A la bataille navale, on dirait « F2 touché ». Ne soyons pas naïfs : les révélations du « Canard » sur le passé professionnel (réel ou fictif) de Penelope Fillon, à trois mois de la présidentielle, ne sont pas innocentes. Quelqu'un cherche à nuire. Et il a réussi : le « Penelope Gate » porte un coup sévère à une campagne qui, déjà, commençait à susciter doutes et inquiétudes parmi les partisans de François Fillon.

Car ce qui est atteint, et de plein fouet, c'est l'image du candidat, et c'est la crédibilité de son message. Lorsqu'on place sa campagne sous le signe de la probité et de l'exemplarité, il faut être au dessus de tout soupçon. Lorsqu'on appelle les Français aux sacrifices, on ne peut se permettre le moindre écart dans l'usage des deniers publics.

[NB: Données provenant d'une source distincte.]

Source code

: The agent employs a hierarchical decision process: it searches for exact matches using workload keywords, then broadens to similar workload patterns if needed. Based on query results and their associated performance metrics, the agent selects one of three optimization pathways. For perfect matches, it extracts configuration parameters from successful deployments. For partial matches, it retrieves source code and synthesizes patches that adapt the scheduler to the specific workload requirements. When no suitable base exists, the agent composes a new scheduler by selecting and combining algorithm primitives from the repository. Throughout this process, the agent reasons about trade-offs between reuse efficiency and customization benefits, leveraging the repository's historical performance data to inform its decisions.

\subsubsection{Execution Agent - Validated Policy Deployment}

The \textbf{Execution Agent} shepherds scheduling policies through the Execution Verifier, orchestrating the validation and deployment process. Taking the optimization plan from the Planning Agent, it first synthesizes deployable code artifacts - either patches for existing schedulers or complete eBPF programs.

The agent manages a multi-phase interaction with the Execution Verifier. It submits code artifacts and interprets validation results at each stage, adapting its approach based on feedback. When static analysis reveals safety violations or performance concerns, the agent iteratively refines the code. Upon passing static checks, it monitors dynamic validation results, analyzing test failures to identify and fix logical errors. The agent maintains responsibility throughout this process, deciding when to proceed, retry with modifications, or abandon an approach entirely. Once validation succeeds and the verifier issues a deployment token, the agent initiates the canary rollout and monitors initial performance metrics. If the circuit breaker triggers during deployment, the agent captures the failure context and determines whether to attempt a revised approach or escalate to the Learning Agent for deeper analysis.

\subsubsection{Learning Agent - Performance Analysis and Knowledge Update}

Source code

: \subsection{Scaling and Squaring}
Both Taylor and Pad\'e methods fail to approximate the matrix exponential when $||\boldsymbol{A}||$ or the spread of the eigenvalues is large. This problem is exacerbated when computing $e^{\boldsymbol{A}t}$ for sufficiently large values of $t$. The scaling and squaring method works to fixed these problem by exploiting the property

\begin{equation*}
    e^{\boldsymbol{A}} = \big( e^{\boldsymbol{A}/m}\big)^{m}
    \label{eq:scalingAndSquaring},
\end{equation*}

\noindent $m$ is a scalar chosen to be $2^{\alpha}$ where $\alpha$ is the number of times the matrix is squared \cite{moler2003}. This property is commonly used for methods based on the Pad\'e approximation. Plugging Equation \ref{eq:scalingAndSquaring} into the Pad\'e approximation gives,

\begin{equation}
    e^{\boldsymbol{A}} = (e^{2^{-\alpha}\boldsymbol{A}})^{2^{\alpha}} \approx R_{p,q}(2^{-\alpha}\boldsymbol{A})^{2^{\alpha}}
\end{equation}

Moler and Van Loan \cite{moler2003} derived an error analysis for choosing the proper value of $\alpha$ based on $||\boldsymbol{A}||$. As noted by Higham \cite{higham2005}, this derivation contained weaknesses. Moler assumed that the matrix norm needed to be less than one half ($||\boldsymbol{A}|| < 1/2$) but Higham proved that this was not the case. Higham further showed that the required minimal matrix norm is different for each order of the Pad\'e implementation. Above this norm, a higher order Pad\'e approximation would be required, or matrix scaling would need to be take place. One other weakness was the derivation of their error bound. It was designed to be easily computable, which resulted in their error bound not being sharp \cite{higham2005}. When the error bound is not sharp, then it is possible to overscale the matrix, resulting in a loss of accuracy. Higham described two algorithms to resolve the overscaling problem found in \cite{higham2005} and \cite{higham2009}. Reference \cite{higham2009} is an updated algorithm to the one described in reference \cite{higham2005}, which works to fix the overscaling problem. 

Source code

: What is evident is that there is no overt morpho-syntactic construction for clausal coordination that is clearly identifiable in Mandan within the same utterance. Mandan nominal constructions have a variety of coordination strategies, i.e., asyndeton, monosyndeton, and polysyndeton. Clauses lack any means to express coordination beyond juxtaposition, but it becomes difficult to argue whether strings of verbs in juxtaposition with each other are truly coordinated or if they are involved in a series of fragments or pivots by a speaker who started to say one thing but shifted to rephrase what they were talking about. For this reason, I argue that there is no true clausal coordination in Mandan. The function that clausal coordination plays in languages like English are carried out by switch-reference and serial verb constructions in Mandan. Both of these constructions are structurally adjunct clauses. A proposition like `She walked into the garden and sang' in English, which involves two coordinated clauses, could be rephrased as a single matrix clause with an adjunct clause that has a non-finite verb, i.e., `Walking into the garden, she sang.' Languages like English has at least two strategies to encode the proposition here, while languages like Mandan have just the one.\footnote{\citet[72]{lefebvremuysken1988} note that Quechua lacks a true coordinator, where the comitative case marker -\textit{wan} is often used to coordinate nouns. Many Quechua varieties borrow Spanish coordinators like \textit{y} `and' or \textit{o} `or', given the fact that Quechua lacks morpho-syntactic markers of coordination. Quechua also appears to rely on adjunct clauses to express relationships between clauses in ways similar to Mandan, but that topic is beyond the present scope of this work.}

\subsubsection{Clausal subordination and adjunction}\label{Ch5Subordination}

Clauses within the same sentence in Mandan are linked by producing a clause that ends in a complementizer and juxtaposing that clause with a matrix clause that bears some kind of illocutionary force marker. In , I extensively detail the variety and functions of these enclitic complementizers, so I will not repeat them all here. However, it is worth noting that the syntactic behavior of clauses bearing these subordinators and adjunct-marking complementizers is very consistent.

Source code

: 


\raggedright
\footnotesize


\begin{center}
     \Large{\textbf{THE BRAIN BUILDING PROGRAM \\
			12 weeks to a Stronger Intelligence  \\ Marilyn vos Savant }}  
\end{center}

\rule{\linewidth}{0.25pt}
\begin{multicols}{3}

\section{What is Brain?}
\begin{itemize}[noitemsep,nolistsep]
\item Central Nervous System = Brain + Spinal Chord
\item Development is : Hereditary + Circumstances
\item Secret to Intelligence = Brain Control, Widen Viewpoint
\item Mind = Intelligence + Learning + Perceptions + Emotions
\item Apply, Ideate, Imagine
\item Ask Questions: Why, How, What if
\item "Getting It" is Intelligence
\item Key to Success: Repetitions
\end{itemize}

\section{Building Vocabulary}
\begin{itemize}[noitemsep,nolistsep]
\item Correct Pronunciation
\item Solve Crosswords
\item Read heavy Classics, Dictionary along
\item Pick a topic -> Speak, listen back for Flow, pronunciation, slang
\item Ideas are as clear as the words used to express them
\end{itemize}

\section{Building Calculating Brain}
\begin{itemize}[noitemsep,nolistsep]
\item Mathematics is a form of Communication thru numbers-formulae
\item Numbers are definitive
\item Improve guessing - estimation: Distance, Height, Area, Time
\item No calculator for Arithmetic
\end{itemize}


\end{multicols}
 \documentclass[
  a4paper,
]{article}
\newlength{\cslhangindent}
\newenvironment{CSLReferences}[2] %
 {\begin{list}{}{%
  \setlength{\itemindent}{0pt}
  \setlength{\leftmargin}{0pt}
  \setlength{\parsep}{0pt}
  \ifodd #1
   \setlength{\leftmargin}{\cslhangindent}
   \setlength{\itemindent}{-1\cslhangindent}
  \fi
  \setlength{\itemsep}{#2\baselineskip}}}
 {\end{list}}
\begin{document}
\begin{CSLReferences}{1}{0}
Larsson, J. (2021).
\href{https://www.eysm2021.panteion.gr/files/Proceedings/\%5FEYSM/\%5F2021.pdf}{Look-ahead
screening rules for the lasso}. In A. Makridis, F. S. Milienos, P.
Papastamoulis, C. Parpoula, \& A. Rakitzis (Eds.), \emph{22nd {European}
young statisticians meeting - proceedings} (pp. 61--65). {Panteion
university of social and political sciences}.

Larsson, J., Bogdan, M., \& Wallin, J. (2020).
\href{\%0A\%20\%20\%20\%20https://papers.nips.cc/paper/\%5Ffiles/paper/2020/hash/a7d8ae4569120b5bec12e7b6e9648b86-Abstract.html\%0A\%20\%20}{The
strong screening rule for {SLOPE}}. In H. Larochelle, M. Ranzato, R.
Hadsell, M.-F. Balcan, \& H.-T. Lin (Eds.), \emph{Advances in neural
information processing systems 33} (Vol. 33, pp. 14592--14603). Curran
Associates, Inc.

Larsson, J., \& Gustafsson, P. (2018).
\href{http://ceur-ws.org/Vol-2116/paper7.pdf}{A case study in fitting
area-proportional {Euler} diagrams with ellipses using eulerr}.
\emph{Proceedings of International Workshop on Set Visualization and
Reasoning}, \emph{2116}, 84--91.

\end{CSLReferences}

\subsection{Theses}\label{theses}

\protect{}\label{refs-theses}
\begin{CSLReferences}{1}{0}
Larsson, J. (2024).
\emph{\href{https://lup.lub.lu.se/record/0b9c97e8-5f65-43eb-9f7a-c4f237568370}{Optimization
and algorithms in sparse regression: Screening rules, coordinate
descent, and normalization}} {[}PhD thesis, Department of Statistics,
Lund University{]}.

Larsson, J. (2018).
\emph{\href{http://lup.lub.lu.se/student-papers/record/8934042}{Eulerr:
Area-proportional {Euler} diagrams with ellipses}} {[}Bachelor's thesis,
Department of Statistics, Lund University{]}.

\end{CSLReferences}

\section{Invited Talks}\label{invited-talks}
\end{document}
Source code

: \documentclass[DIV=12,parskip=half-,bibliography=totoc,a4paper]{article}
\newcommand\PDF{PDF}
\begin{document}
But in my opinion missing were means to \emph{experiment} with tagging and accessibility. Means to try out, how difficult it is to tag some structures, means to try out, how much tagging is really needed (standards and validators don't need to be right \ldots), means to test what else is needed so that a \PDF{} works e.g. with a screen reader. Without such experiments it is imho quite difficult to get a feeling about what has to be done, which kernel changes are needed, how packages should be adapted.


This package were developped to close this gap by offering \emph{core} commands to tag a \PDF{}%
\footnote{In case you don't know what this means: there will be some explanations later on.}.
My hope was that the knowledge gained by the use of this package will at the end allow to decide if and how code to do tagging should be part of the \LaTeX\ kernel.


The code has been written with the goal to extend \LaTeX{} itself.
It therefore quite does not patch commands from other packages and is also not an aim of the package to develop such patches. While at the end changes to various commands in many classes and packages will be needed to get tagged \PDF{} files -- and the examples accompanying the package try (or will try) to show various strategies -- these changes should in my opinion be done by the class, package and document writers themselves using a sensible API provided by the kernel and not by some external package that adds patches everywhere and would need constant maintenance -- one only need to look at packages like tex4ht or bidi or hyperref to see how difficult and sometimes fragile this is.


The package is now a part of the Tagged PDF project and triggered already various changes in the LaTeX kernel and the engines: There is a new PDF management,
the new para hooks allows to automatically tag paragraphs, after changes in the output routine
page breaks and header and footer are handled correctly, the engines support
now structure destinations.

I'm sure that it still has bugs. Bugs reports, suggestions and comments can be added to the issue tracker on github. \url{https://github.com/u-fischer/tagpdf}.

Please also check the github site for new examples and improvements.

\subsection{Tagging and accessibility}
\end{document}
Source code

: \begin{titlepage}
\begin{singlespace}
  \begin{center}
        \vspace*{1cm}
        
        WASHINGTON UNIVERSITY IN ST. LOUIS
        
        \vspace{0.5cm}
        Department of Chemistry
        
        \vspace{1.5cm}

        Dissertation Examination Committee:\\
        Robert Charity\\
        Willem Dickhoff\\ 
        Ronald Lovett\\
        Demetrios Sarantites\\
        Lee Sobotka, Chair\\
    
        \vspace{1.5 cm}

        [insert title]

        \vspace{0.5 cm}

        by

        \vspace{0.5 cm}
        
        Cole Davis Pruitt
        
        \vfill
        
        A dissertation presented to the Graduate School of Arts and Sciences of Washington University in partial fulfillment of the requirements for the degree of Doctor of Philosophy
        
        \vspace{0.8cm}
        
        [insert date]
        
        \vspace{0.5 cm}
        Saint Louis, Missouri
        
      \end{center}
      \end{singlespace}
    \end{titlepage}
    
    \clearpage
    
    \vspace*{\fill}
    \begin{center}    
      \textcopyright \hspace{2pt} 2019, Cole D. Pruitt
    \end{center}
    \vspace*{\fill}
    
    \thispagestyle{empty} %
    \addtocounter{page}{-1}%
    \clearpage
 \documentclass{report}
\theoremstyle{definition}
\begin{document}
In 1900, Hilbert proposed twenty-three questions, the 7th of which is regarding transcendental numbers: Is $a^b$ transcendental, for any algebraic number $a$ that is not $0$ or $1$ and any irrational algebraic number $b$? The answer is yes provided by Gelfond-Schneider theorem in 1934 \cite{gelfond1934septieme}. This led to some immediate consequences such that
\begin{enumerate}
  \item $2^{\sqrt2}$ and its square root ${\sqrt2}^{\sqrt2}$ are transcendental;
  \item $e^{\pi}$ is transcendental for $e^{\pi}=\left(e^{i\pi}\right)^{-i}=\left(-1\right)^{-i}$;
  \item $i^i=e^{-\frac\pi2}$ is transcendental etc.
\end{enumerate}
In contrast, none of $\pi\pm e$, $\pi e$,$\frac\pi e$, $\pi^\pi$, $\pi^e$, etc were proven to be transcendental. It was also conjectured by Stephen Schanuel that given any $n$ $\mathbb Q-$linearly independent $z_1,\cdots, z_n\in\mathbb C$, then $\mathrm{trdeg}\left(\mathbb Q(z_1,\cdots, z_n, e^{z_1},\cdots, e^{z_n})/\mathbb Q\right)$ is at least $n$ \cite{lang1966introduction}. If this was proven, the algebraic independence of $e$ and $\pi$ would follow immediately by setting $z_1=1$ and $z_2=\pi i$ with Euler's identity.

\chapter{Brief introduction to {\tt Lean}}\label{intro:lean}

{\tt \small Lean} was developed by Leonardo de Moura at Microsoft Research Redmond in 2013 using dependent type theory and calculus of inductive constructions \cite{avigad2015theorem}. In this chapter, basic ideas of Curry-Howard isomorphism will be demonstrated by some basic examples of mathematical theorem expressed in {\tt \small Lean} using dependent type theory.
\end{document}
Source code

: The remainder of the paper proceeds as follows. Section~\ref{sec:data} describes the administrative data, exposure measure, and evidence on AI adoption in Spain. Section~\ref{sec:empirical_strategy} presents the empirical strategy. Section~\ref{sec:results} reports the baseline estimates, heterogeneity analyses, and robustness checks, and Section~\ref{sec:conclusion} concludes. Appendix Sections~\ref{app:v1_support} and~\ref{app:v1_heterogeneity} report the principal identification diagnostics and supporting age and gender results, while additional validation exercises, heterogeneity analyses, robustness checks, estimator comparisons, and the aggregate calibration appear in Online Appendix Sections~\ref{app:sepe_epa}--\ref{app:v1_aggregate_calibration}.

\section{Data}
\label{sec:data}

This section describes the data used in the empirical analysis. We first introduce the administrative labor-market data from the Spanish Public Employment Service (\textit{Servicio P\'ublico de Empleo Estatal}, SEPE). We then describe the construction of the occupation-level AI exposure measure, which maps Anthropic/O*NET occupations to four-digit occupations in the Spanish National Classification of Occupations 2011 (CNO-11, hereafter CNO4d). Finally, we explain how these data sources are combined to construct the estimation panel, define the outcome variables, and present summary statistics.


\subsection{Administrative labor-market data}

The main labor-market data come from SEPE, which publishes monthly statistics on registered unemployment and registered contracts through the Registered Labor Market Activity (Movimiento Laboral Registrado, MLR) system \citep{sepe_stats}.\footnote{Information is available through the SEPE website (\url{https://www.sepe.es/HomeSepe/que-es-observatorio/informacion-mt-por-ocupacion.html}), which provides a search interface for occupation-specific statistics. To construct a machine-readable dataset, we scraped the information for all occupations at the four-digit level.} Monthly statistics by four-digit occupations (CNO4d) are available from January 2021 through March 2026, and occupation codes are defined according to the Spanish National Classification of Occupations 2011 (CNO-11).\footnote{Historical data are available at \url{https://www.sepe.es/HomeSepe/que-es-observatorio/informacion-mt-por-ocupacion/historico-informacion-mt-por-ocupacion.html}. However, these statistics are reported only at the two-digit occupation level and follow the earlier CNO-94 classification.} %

« Qui imagine un seul instant Yvonne de Gaulle assistante parlementaire ? » : tout est dit dans ce commentaire d'un twitteur sarcastique, paraphrasant une flèche qui visait Nicolas Sarkozy. Internet a de la mémoire et François Filton voit aujourd'hui revenir en boomerang toutes ces fortes sentences qui servirent à ciseler son image : « On ne peut pas diriger la France si l'on n'est pas irréprochable. » Ou bien : « Il y a injustice sociale entre ceux qui travaillent dur pour peu et ceux qui ne travaillent pas et reçoivent de l'argent public. »

Pénélope travaillait-elle ? Beaucoup en doutent. François Fillon affirme que oui et il se fait fort d'en apporter la preuve, documents et témoignages à l'appui. Nous verrons bien. Une enquête est ouverte. Au parquet national financier de vérifier s'il y a matière à poursuivre pour détournement de fonds public. Cela reste à prouver. Mais le cas Penelope ne peut se réduire à son volet juridique. Dans cette affaire, il y a le droit et il y a l'éthique – donc la politique.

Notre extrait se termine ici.